#### Prompt:
Exact copy without images: repeat every entry as written.

#### Data excerpts:
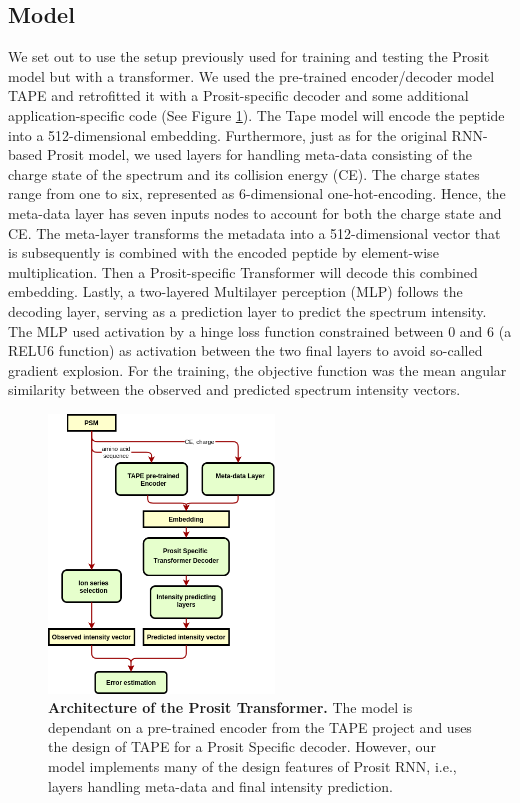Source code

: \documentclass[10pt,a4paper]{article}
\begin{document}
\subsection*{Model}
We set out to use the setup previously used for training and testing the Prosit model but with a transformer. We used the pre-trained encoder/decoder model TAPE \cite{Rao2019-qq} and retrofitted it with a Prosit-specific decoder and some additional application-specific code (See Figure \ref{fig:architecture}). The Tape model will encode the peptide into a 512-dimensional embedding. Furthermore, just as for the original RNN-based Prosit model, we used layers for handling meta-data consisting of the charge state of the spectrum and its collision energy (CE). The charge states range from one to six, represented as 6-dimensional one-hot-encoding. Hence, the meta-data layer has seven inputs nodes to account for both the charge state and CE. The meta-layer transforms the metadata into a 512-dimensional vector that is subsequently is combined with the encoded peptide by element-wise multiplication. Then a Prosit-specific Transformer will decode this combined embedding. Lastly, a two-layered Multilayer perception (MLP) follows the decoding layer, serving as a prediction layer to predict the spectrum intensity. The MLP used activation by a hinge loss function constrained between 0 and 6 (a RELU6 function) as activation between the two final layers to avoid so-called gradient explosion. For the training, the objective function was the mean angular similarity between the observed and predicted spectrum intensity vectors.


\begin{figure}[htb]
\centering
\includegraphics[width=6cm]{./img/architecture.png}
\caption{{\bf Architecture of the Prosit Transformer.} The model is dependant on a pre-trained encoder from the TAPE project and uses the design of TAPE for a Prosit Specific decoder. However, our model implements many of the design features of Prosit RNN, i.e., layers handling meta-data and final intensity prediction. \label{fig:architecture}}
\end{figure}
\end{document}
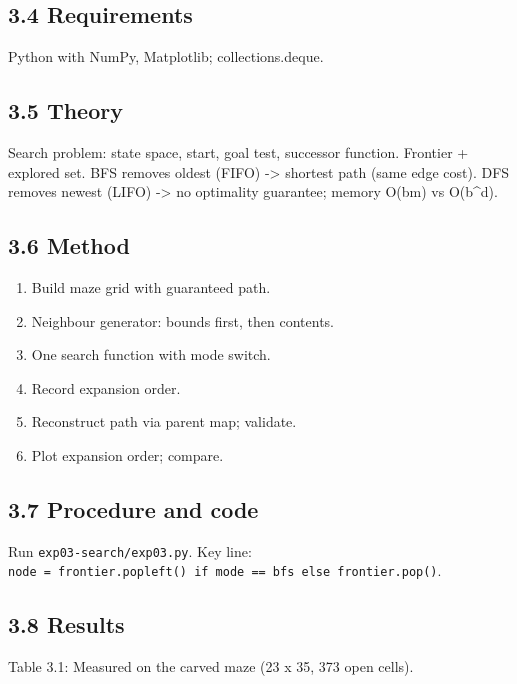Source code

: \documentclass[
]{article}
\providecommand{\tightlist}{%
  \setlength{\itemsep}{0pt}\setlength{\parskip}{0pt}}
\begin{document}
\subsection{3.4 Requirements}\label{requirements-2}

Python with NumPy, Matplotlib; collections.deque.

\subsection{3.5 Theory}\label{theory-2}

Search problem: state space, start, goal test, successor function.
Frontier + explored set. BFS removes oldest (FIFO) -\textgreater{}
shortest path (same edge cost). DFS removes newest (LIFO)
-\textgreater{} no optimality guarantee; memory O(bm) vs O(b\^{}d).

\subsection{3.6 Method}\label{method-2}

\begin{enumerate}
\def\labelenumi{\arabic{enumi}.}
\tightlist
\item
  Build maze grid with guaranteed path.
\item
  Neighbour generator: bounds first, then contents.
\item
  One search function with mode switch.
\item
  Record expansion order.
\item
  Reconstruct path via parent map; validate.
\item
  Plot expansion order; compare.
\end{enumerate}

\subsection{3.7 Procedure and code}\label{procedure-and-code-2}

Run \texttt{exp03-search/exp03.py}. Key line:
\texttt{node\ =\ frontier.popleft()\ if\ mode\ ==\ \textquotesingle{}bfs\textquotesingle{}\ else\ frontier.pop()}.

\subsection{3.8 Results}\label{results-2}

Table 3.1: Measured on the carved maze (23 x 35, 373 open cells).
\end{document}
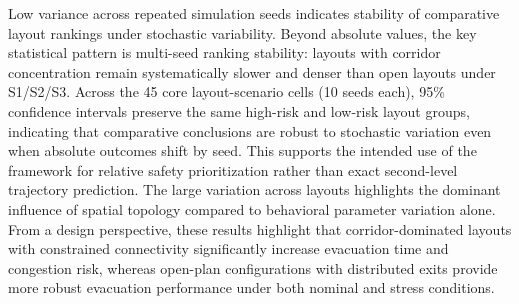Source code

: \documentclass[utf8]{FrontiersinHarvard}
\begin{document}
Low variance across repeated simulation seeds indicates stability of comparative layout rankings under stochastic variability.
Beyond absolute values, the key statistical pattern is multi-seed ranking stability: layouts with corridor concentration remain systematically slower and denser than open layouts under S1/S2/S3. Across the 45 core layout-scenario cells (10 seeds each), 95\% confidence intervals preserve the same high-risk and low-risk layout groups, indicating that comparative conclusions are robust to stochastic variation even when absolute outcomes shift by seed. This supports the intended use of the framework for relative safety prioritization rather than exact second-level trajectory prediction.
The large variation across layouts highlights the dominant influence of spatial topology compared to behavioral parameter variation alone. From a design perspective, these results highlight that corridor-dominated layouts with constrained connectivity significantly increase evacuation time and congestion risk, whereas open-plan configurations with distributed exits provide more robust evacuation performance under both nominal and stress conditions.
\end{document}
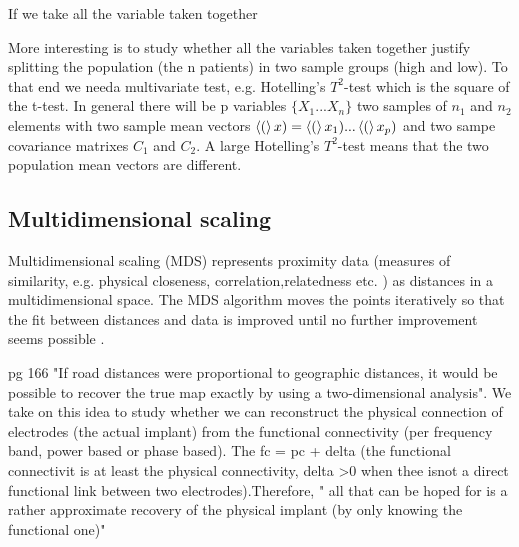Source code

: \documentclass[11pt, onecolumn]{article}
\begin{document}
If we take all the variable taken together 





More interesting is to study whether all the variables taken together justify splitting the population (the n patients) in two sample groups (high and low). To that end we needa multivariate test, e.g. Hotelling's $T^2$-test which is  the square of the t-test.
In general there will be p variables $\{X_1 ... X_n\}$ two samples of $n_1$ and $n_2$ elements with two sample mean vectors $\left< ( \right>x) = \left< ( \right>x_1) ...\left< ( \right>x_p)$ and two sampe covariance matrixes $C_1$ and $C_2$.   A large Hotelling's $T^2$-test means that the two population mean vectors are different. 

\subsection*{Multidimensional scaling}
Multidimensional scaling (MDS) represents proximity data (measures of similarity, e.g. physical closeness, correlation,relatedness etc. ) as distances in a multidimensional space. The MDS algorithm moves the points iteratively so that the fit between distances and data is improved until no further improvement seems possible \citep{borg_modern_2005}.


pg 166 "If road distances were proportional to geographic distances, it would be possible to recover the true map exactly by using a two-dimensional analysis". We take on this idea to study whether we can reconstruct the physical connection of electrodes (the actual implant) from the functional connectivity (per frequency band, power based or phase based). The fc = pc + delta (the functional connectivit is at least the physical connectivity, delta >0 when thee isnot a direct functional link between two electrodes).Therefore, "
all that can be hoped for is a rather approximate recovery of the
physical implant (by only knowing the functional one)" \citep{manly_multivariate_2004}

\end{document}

#### Answer space:
Source code

: \documentclass[10pt,a4paper]{article}
\begin{document}
\subsection*{Model}
We set out to use the setup previously used for training and testing the Prosit model but with a transformer. We used the pre-trained encoder/decoder model TAPE \cite{Rao2019-qq} and retrofitted it with a Prosit-specific decoder and some additional application-specific code (See Figure \ref{fig:architecture}). The Tape model will encode the peptide into a 512-dimensional embedding. Furthermore, just as for the original RNN-based Prosit model, we used layers for handling meta-data consisting of the charge state of the spectrum and its collision energy (CE). The charge states range from one to six, represented as 6-dimensional one-hot-encoding. Hence, the meta-data layer has seven inputs nodes to account for both the charge state and CE. The meta-layer transforms the metadata into a 512-dimensional vector that is subsequently is combined with the encoded peptide by element-wise multiplication. Then a Prosit-specific Transformer will decode this combined embedding. Lastly, a two-layered Multilayer perception (MLP) follows the decoding layer, serving as a prediction layer to predict the spectrum intensity. The MLP used activation by a hinge loss function constrained between 0 and 6 (a RELU6 function) as activation between the two final layers to avoid so-called gradient explosion. For the training, the objective function was the mean angular similarity between the observed and predicted spectrum intensity vectors.


\begin{figure}[htb]
\centering
\includegraphics[width=6cm]{./img/architecture.png}
\caption{{\bf Architecture of the Prosit Transformer.} The model is dependant on a pre-trained encoder from the TAPE project and uses the design of TAPE for a Prosit Specific decoder. However, our model implements many of the design features of Prosit RNN, i.e., layers handling meta-data and final intensity prediction. \label{fig:architecture}}
\end{figure}
\end{document}
Source code

: \documentclass[
]{article}
\providecommand{\tightlist}{%
  \setlength{\itemsep}{0pt}\setlength{\parskip}{0pt}}
\begin{document}
\subsection{3.4 Requirements}\label{requirements-2}

Python with NumPy, Matplotlib; collections.deque.

\subsection{3.5 Theory}\label{theory-2}

Search problem: state space, start, goal test, successor function.
Frontier + explored set. BFS removes oldest (FIFO) -\textgreater{}
shortest path (same edge cost). DFS removes newest (LIFO)
-\textgreater{} no optimality guarantee; memory O(bm) vs O(b\^{}d).

\subsection{3.6 Method}\label{method-2}

\begin{enumerate}
\def\labelenumi{\arabic{enumi}.}
\tightlist
\item
  Build maze grid with guaranteed path.
\item
  Neighbour generator: bounds first, then contents.
\item
  One search function with mode switch.
\item
  Record expansion order.
\item
  Reconstruct path via parent map; validate.
\item
  Plot expansion order; compare.
\end{enumerate}

\subsection{3.7 Procedure and code}\label{procedure-and-code-2}

Run \texttt{exp03-search/exp03.py}. Key line:
\texttt{node\ =\ frontier.popleft()\ if\ mode\ ==\ \textquotesingle{}bfs\textquotesingle{}\ else\ frontier.pop()}.

\subsection{3.8 Results}\label{results-2}

Table 3.1: Measured on the carved maze (23 x 35, 373 open cells).
\end{document}
Source code

: \documentclass[utf8]{FrontiersinHarvard}
\begin{document}
Low variance across repeated simulation seeds indicates stability of comparative layout rankings under stochastic variability.
Beyond absolute values, the key statistical pattern is multi-seed ranking stability: layouts with corridor concentration remain systematically slower and denser than open layouts under S1/S2/S3. Across the 45 core layout-scenario cells (10 seeds each), 95\% confidence intervals preserve the same high-risk and low-risk layout groups, indicating that comparative conclusions are robust to stochastic variation even when absolute outcomes shift by seed. This supports the intended use of the framework for relative safety prioritization rather than exact second-level trajectory prediction.
The large variation across layouts highlights the dominant influence of spatial topology compared to behavioral parameter variation alone. From a design perspective, these results highlight that corridor-dominated layouts with constrained connectivity significantly increase evacuation time and congestion risk, whereas open-plan configurations with distributed exits provide more robust evacuation performance under both nominal and stress conditions.
\end{document}
Source code

: \documentclass[11pt, onecolumn]{article}
\begin{document}
If we take all the variable taken together 





More interesting is to study whether all the variables taken together justify splitting the population (the n patients) in two sample groups (high and low). To that end we needa multivariate test, e.g. Hotelling's $T^2$-test which is  the square of the t-test.
In general there will be p variables $\{X_1 ... X_n\}$ two samples of $n_1$ and $n_2$ elements with two sample mean vectors $\left< ( \right>x) = \left< ( \right>x_1) ...\left< ( \right>x_p)$ and two sampe covariance matrixes $C_1$ and $C_2$.   A large Hotelling's $T^2$-test means that the two population mean vectors are different. 

\subsection*{Multidimensional scaling}
Multidimensional scaling (MDS) represents proximity data (measures of similarity, e.g. physical closeness, correlation,relatedness etc. ) as distances in a multidimensional space. The MDS algorithm moves the points iteratively so that the fit between distances and data is improved until no further improvement seems possible \citep{borg_modern_2005}.


pg 166 "If road distances were proportional to geographic distances, it would be possible to recover the true map exactly by using a two-dimensional analysis". We take on this idea to study whether we can reconstruct the physical connection of electrodes (the actual implant) from the functional connectivity (per frequency band, power based or phase based). The fc = pc + delta (the functional connectivit is at least the physical connectivity, delta >0 when thee isnot a direct functional link between two electrodes).Therefore, "
all that can be hoped for is a rather approximate recovery of the
physical implant (by only knowing the functional one)" \citep{manly_multivariate_2004}

\end{document}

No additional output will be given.